Work instruction :: Your job is to set down the stretch of entries that opens with the line containing "[\[back\]](#r15)" and closes with the line containing "This is a typical". Keep both end lines, copy each exactly, and add nothing.
*** Records provided ***
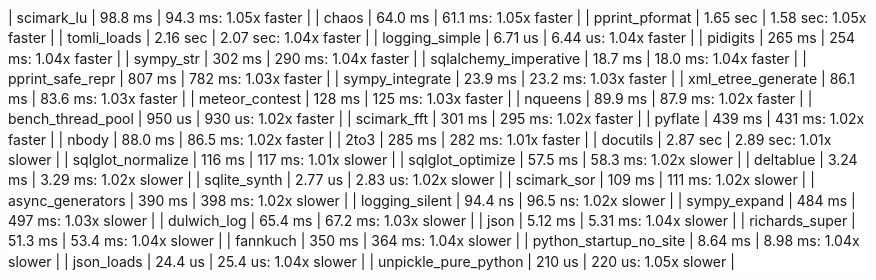 | scimark_lu                 | 98.8 ms                                                      | 94.3 ms: 1.05x faster                                                        |
| chaos                      | 64.0 ms                                                      | 61.1 ms: 1.05x faster                                                        |
| pprint_pformat             | 1.65 sec                                                     | 1.58 sec: 1.05x faster                                                       |
| tomli_loads                | 2.16 sec                                                     | 2.07 sec: 1.04x faster                                                       |
| logging_simple             | 6.71 us                                                      | 6.44 us: 1.04x faster                                                        |
| pidigits                   | 265 ms                                                       | 254 ms: 1.04x faster                                                         |
| sympy_str                  | 302 ms                                                       | 290 ms: 1.04x faster                                                         |
| sqlalchemy_imperative      | 18.7 ms                                                      | 18.0 ms: 1.04x faster                                                        |
| pprint_safe_repr           | 807 ms                                                       | 782 ms: 1.03x faster                                                         |
| sympy_integrate            | 23.9 ms                                                      | 23.2 ms: 1.03x faster                                                        |
| xml_etree_generate         | 86.1 ms                                                      | 83.6 ms: 1.03x faster                                                        |
| meteor_contest             | 128 ms                                                       | 125 ms: 1.03x faster                                                         |
| nqueens                    | 89.9 ms                                                      | 87.9 ms: 1.02x faster                                                        |
| bench_thread_pool          | 950 us                                                       | 930 us: 1.02x faster                                                         |
| scimark_fft                | 301 ms                                                       | 295 ms: 1.02x faster                                                         |
| pyflate                    | 439 ms                                                       | 431 ms: 1.02x faster                                                         |
| nbody                      | 88.0 ms                                                      | 86.5 ms: 1.02x faster                                                        |
| 2to3                       | 285 ms                                                       | 282 ms: 1.01x faster                                                         |
| docutils                   | 2.87 sec                                                     | 2.89 sec: 1.01x slower                                                       |
| sqlglot_normalize          | 116 ms                                                       | 117 ms: 1.01x slower                                                         |
| sqlglot_optimize           | 57.5 ms                                                      | 58.3 ms: 1.02x slower                                                        |
| deltablue                  | 3.24 ms                                                      | 3.29 ms: 1.02x slower                                                        |
| sqlite_synth               | 2.77 us                                                      | 2.83 us: 1.02x slower                                                        |
| scimark_sor                | 109 ms                                                       | 111 ms: 1.02x slower                                                         |
| async_generators           | 390 ms                                                       | 398 ms: 1.02x slower                                                         |
| logging_silent             | 94.4 ns                                                      | 96.5 ns: 1.02x slower                                                        |
| sympy_expand               | 484 ms                                                       | 497 ms: 1.03x slower                                                         |
| dulwich_log                | 65.4 ms                                                      | 67.2 ms: 1.03x slower                                                        |
| json                       | 5.12 ms                                                      | 5.31 ms: 1.04x slower                                                        |
| richards_super             | 51.3 ms                                                      | 53.4 ms: 1.04x slower                                                        |
| fannkuch                   | 350 ms                                                       | 364 ms: 1.04x slower                                                         |
| python_startup_no_site     | 8.64 ms                                                      | 8.98 ms: 1.04x slower                                                        |
| json_loads                 | 24.4 us                                                      | 25.4 us: 1.04x slower                                                        |
| unpickle_pure_python       | 210 us                                                       | 220 us: 1.05x slower                                                         |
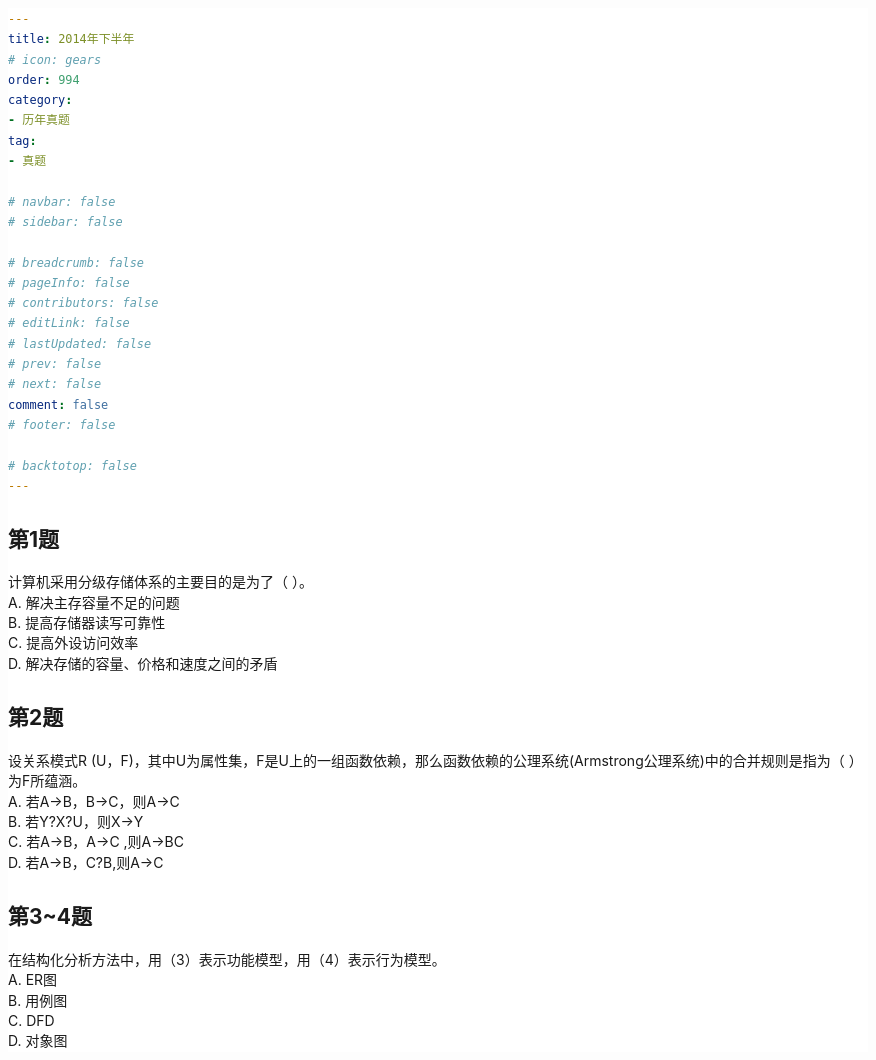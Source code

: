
 ```yaml
---  
title: 2014年下半年  
# icon: gears  
order: 994  
category:  
- 历年真题  
tag:  
- 真题  
  
# navbar: false  
# sidebar: false  
  
# breadcrumb: false  
# pageInfo: false  
# contributors: false  
# editLink: false  
# lastUpdated: false  
# prev: false  
# next: false  
comment: false  
# footer: false  
  
# backtotop: false  
---  
```

## 第1题 ##

计算机采用分级存储体系的主要目的是为了（ ）。  
A. 解决主存容量不足的问题  
B. 提高存储器读写可靠性  
C. 提高外设访问效率  
D. 解决存储的容量、价格和速度之间的矛盾  


## 第2题 ##

设关系模式R (U，F)，其中U为属性集，F是U上的一组函数依赖，那么函数依赖的公理系统(Armstrong公理系统)中的合并规则是指为（ ）为F所蕴涵。  
A. 若A→B，B→C，则A→C  
B. 若Y?X?U，则X→Y  
C. 若A→B，A→C ,则A→BC  
D. 若A→B，C?B,则A→C  


## 第3~4题 ##

在结构化分析方法中，用（3）表示功能模型，用（4）表示行为模型。  
A. ER图  
B. 用例图  
C. DFD  
D. 对象图  
  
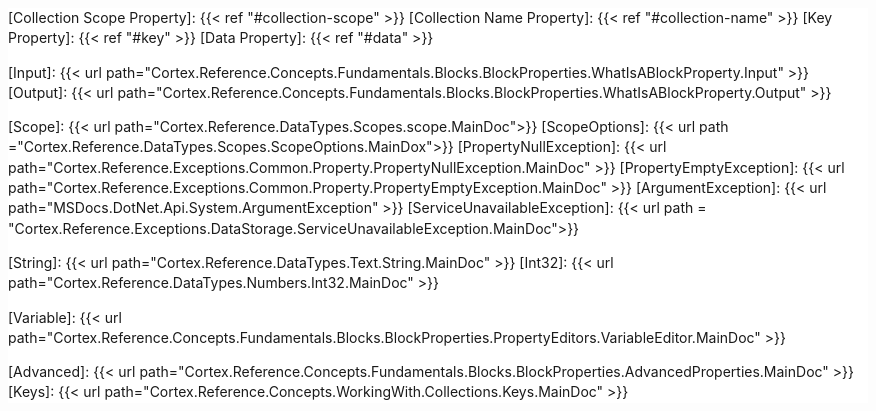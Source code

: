 [Collection Scope Property]: {{< ref "#collection-scope" >}}
[Collection Name Property]: {{< ref "#collection-name" >}}
[Key Property]: {{< ref "#key" >}}
[Data Property]: {{< ref "#data" >}}

[Input]: {{< url path="Cortex.Reference.Concepts.Fundamentals.Blocks.BlockProperties.WhatIsABlockProperty.Input" >}}
[Output]: {{< url path="Cortex.Reference.Concepts.Fundamentals.Blocks.BlockProperties.WhatIsABlockProperty.Output" >}}

[Scope]: {{< url path="Cortex.Reference.DataTypes.Scopes.scope.MainDoc">}}
[ScopeOptions]: {{< url path ="Cortex.Reference.DataTypes.Scopes.ScopeOptions.MainDox">}}
[PropertyNullException]: {{< url path="Cortex.Reference.Exceptions.Common.Property.PropertyNullException.MainDoc" >}}
[PropertyEmptyException]: {{< url path="Cortex.Reference.Exceptions.Common.Property.PropertyEmptyException.MainDoc" >}}
[ArgumentException]: {{< url path="MSDocs.DotNet.Api.System.ArgumentException" >}}
[ServiceUnavailableException]: {{< url path = "Cortex.Reference.Exceptions.DataStorage.ServiceUnavailableException.MainDoc">}}

[String]: {{< url path="Cortex.Reference.DataTypes.Text.String.MainDoc" >}}
[Int32]: {{< url path="Cortex.Reference.DataTypes.Numbers.Int32.MainDoc" >}}

[Variable]: {{< url path="Cortex.Reference.Concepts.Fundamentals.Blocks.BlockProperties.PropertyEditors.VariableEditor.MainDoc" >}}

[Advanced]: {{< url path="Cortex.Reference.Concepts.Fundamentals.Blocks.BlockProperties.AdvancedProperties.MainDoc" >}}
[Keys]: {{< url path="Cortex.Reference.Concepts.WorkingWith.Collections.Keys.MainDoc" >}}
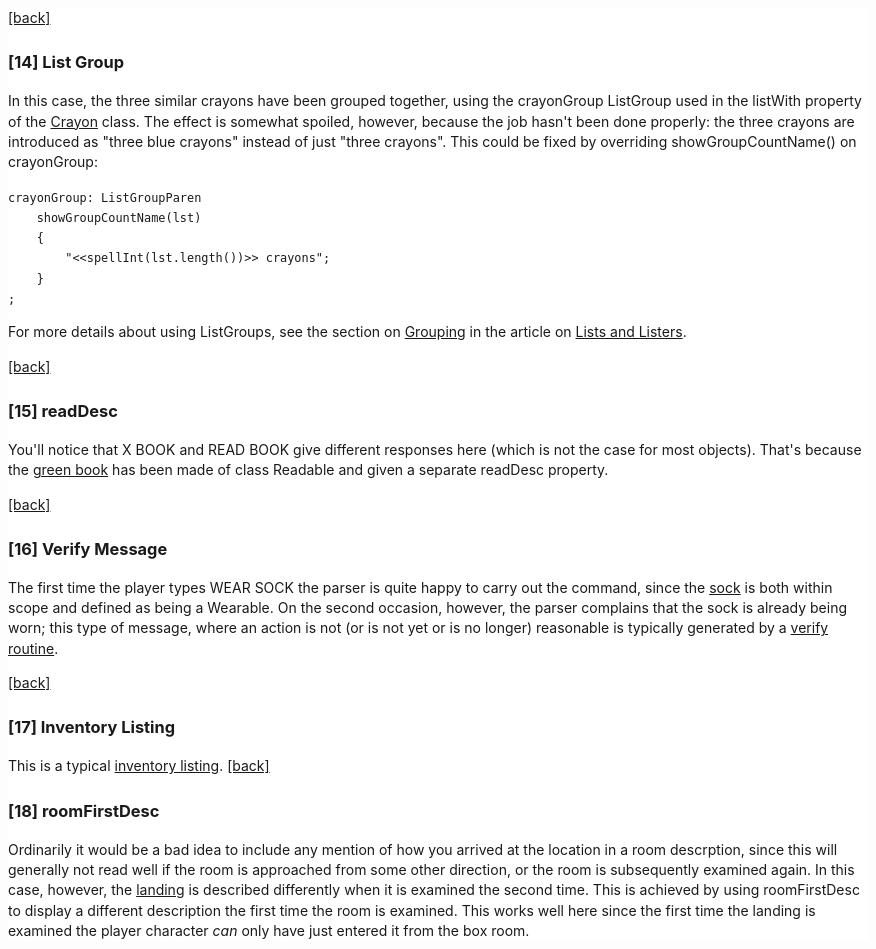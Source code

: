 [\[back\]](#r13)  

### <span id="listgroup">\[14\] List Group</span>

In this case, the three similar crayons have been grouped together,
using the crayonGroup ListGroup used in the listWith property of the
[Crayon](#crayon) class. The effect is somewhat spoiled, however,
because the job hasn't been done properly: the three crayons are
introduced as "three blue crayons" instead of just "three crayons". This
could be fixed by overriding showGroupCountName() on crayonGroup:

    crayonGroup: ListGroupParen
        showGroupCountName(lst)
        {
            "<<spellInt(lst.length())>> crayons";
        }
    ;

For more details about using ListGroups, see the section on
[Grouping](t3lister.html#grouping) in the article on [Lists and
Listers](t3lister.html).

[\[back\]](#r14)  

### <span id="readdesc">\[15\] readDesc</span>

You'll notice that X BOOK and READ BOOK give different responses here
(which is not the case for most objects). That's because the [green
book](#greenBook) has been made of class Readable and given a separate
readDesc property.

[\[back\]](#r15)  

### <span id="verify">\[16\] Verify Message</span>

The first time the player types WEAR SOCK the parser is quite happy to
carry out the command, since the [sock](#sock) is both within scope and
defined as being a Wearable. On the second occasion, however, the parser
complains that the sock is already being worn; this type of message,
where an action is not (or is not yet or is no longer) reasonable is
typically generated by a [verify routine](t3res.html#verify).

[\[back\]](#r16)  

### <span id="inventory">\[17\] Inventory Listing</span>

This is a typical [inventory listing](t3lister.html#inventory).
[\[back\]](#r17)  

### <span id="roomfirst">\[18\] roomFirstDesc</span>

Ordinarily it would be a bad idea to include any mention of how you
arrived at the location in a room descrption, since this will generally
not read well if the room is approached from some other direction, or
the room is subsequently examined again. In this case, however, the
[landing](#landing) is described differently when it is examined the
second time. This is achieved by using roomFirstDesc to display a
different description the first time the room is examined. This works
well here since the first time the landing is examined the player
character *can* only have just entered it from the box room.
***
Your response ::
[\[back\]](#r15)  

### <span id="verify">\[16\] Verify Message</span>

The first time the player types WEAR SOCK the parser is quite happy to
carry out the command, since the [sock](#sock) is both within scope and
defined as being a Wearable. On the second occasion, however, the parser
complains that the sock is already being worn; this type of message,
where an action is not (or is not yet or is no longer) reasonable is
typically generated by a [verify routine](t3res.html#verify).

[\[back\]](#r16)  

### <span id="inventory">\[17\] Inventory Listing</span>

This is a typical [inventory listing](t3lister.html#inventory).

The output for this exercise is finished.